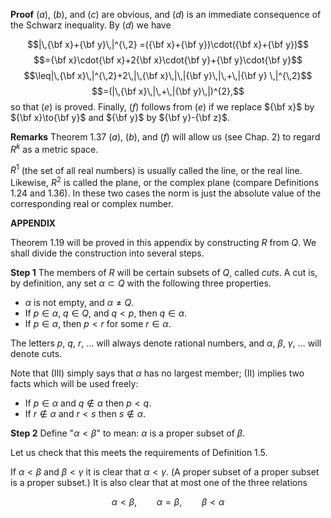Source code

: **Proof** ($a$), ($b$), and ($c$) are obvious, and ($d$) is an immediate consequence of the Schwarz inequality. By ($d$) we have

$$|\,{\bf x}+{\bf y}\,|^{\,2} =({\bf x}+{\bf y})\cdot({\bf x}+{\bf y})$$ $$={\bf x}\cdot{\bf x}+2{\bf x}\cdot{\bf y}+{\bf y}\cdot{\bf y}$$ $$\leq|\,{\bf x}\,|^{\,2}+2\,|\,{\bf x}\,|\,|{\bf y}\,|\,+\,|{\bf y} \,|^{\,2}$$ $$=(|\,{\bf x}\,|\,+\,|{\bf y}\,|)^{2},$$ so that ($e$) is proved. Finally, ($f$) follows from ($e$) if we replace ${\bf x}$ by ${\bf x}\to{\bf y}$ and ${\bf y}$ by ${\bf y}-{\bf z}$.

**Remarks** Theorem 1.37 ($a$), ($b$), and ($f$) will allow us (see Chap. 2) to regard $R^{k}$ as a metric space.

$R^{1}$ (the set of all real numbers) is usually called the line, or the real line. Likewise, $R^{2}$ is called the plane, or the complex plane (compare Definitions 1.24 and 1.36). In these two cases the norm is just the absolute value of the corresponding real or complex number.

**APPENDIX**

Theorem 1.19 will be proved in this appendix by constructing $R$ from $Q$. We shall divide the construction into several steps.

**Step 1** The members of $R$ will be certain subsets of $Q$, called _cuts_. A cut is, by definition, any set $\alpha\subset Q$ with the following three properties.

* $\alpha$ is not empty, and $\alpha\neq Q$.
* If $p\in\alpha$, $q\in Q$, and $q<p$, then $q\in\alpha$.
* If $p\in\alpha$, then $p<r$ for some $r\in\alpha$.

The letters $p$, $q$, $r$, $\ldots$ will always denote rational numbers, and $\alpha$, $\beta$, $\gamma$, $\ldots$ will denote cuts.

Note that (III) simply says that $\alpha$ has no largest member; (II) implies two facts which will be used freely:

* If $p\in\alpha$ and $q\notin\alpha$ then $p<q$.
* If $r\notin\alpha$ and $r<s$ then $s\notin\alpha$.

**Step 2** Define "$\alpha<\beta$" to mean: $\alpha$ is a proper subset of $\beta$.

Let us check that this meets the requirements of Definition 1.5.

If $\alpha<\beta$ and $\beta<\gamma$ it is clear that $\alpha<\gamma$. (A proper subset of a proper subset is a proper subset.) It is also clear that at most one of the three relations

$$\alpha<\beta,\qquad\alpha=\beta,\qquad\beta<\alpha$$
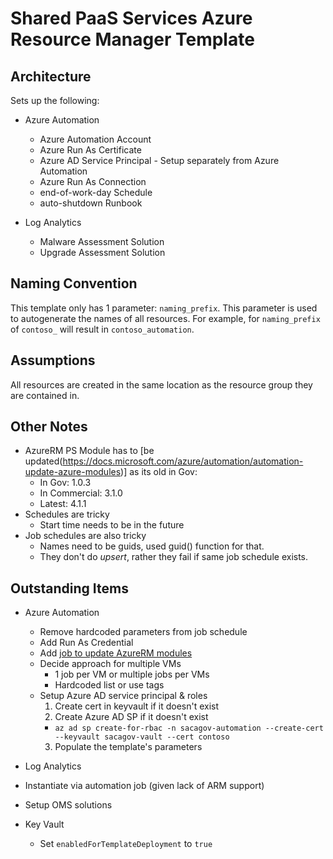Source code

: # Shared PaaS Services Azure Resource Manager Template

## Architecture
Sets up the following:
* Azure Automation
  * Azure Automation Account
  * Azure Run As Certificate
  * Azure AD Service Principal - Setup separately from Azure Automation
  * Azure Run As Connection
  * end-of-work-day Schedule
  * auto-shutdown Runbook

* Log Analytics
  * Malware Assessment Solution
  * Upgrade Assessment Solution

## Naming Convention
This template only has 1 parameter: `naming_prefix`. This parameter is used to autogenerate the names of all resources. For example, for `naming_prefix` of `contoso_` will result in `contoso_automation`.

## Assumptions
All resources are created in the same location as the resource group they are contained in.

## Other Notes
* AzureRM PS Module has to [be updated(https://docs.microsoft.com/azure/automation/automation-update-azure-modules)] as its old in Gov:
  * In Gov: 1.0.3
  * In Commercial: 3.1.0
  * Latest: 4.1.1
* Schedules are tricky
  * Start time needs to be in the future
* Job schedules are also tricky
  * Names need to be guids, used guid() function for that.
  * They don't do *upsert*, rather they fail if same job schedule exists.

## Outstanding Items
* Azure Automation
  * Remove hardcoded parameters from job schedule
  * Add Run As Credential
  * Add [job to update AzureRM modules](https://github.com/azureautomation/runbooks/blob/master/Utility/ARM/Update-ModulesInAutomationToLatestVersion.ps1)
  * Decide approach for multiple VMs
    * 1 job per VM or multiple jobs per VMs
    * Hardcoded list or use tags
  * Setup Azure AD service principal & roles
    1. Create cert in keyvault if it doesn't exist
    2. Create Azure AD SP if it doesn't exist
      * `az ad sp create-for-rbac -n sacagov-automation --create-cert --keyvault sacagov-vault --cert contoso`
    3. Populate the template's parameters

*  Log Analytics
  * Instantiate via automation job (given lack of ARM support)
  * Setup OMS solutions

* Key Vault
  * Set `enabledForTemplateDeployment` to `true`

What to do:
Could you set down the material above word for word while dropping its pictures?

Response:
Source code

: **Proof** ($a$), ($b$), and ($c$) are obvious, and ($d$) is an immediate consequence of the Schwarz inequality. By ($d$) we have

$$|\,{\bf x}+{\bf y}\,|^{\,2} =({\bf x}+{\bf y})\cdot({\bf x}+{\bf y})$$ $$={\bf x}\cdot{\bf x}+2{\bf x}\cdot{\bf y}+{\bf y}\cdot{\bf y}$$ $$\leq|\,{\bf x}\,|^{\,2}+2\,|\,{\bf x}\,|\,|{\bf y}\,|\,+\,|{\bf y} \,|^{\,2}$$ $$=(|\,{\bf x}\,|\,+\,|{\bf y}\,|)^{2},$$ so that ($e$) is proved. Finally, ($f$) follows from ($e$) if we replace ${\bf x}$ by ${\bf x}\to{\bf y}$ and ${\bf y}$ by ${\bf y}-{\bf z}$.

**Remarks** Theorem 1.37 ($a$), ($b$), and ($f$) will allow us (see Chap. 2) to regard $R^{k}$ as a metric space.

$R^{1}$ (the set of all real numbers) is usually called the line, or the real line. Likewise, $R^{2}$ is called the plane, or the complex plane (compare Definitions 1.24 and 1.36). In these two cases the norm is just the absolute value of the corresponding real or complex number.

**APPENDIX**

Theorem 1.19 will be proved in this appendix by constructing $R$ from $Q$. We shall divide the construction into several steps.

**Step 1** The members of $R$ will be certain subsets of $Q$, called _cuts_. A cut is, by definition, any set $\alpha\subset Q$ with the following three properties.

* $\alpha$ is not empty, and $\alpha\neq Q$.
* If $p\in\alpha$, $q\in Q$, and $q<p$, then $q\in\alpha$.
* If $p\in\alpha$, then $p<r$ for some $r\in\alpha$.

The letters $p$, $q$, $r$, $\ldots$ will always denote rational numbers, and $\alpha$, $\beta$, $\gamma$, $\ldots$ will denote cuts.

Note that (III) simply says that $\alpha$ has no largest member; (II) implies two facts which will be used freely:

* If $p\in\alpha$ and $q\notin\alpha$ then $p<q$.
* If $r\notin\alpha$ and $r<s$ then $s\notin\alpha$.

**Step 2** Define "$\alpha<\beta$" to mean: $\alpha$ is a proper subset of $\beta$.

Let us check that this meets the requirements of Definition 1.5.

If $\alpha<\beta$ and $\beta<\gamma$ it is clear that $\alpha<\gamma$. (A proper subset of a proper subset is a proper subset.) It is also clear that at most one of the three relations

$$\alpha<\beta,\qquad\alpha=\beta,\qquad\beta<\alpha$$
Source code

: # Shared PaaS Services Azure Resource Manager Template

## Architecture
Sets up the following:
* Azure Automation
  * Azure Automation Account
  * Azure Run As Certificate
  * Azure AD Service Principal - Setup separately from Azure Automation
  * Azure Run As Connection
  * end-of-work-day Schedule
  * auto-shutdown Runbook

* Log Analytics
  * Malware Assessment Solution
  * Upgrade Assessment Solution

## Naming Convention
This template only has 1 parameter: `naming_prefix`. This parameter is used to autogenerate the names of all resources. For example, for `naming_prefix` of `contoso_` will result in `contoso_automation`.

## Assumptions
All resources are created in the same location as the resource group they are contained in.

## Other Notes
* AzureRM PS Module has to [be updated(https://docs.microsoft.com/azure/automation/automation-update-azure-modules)] as its old in Gov:
  * In Gov: 1.0.3
  * In Commercial: 3.1.0
  * Latest: 4.1.1
* Schedules are tricky
  * Start time needs to be in the future
* Job schedules are also tricky
  * Names need to be guids, used guid() function for that.
  * They don't do *upsert*, rather they fail if same job schedule exists.

## Outstanding Items
* Azure Automation
  * Remove hardcoded parameters from job schedule
  * Add Run As Credential
  * Add [job to update AzureRM modules](https://github.com/azureautomation/runbooks/blob/master/Utility/ARM/Update-ModulesInAutomationToLatestVersion.ps1)
  * Decide approach for multiple VMs
    * 1 job per VM or multiple jobs per VMs
    * Hardcoded list or use tags
  * Setup Azure AD service principal & roles
    1. Create cert in keyvault if it doesn't exist
    2. Create Azure AD SP if it doesn't exist
      * `az ad sp create-for-rbac -n sacagov-automation --create-cert --keyvault sacagov-vault --cert contoso`
    3. Populate the template's parameters

*  Log Analytics
  * Instantiate via automation job (given lack of ARM support)
  * Setup OMS solutions

* Key Vault
  * Set `enabledForTemplateDeployment` to `true`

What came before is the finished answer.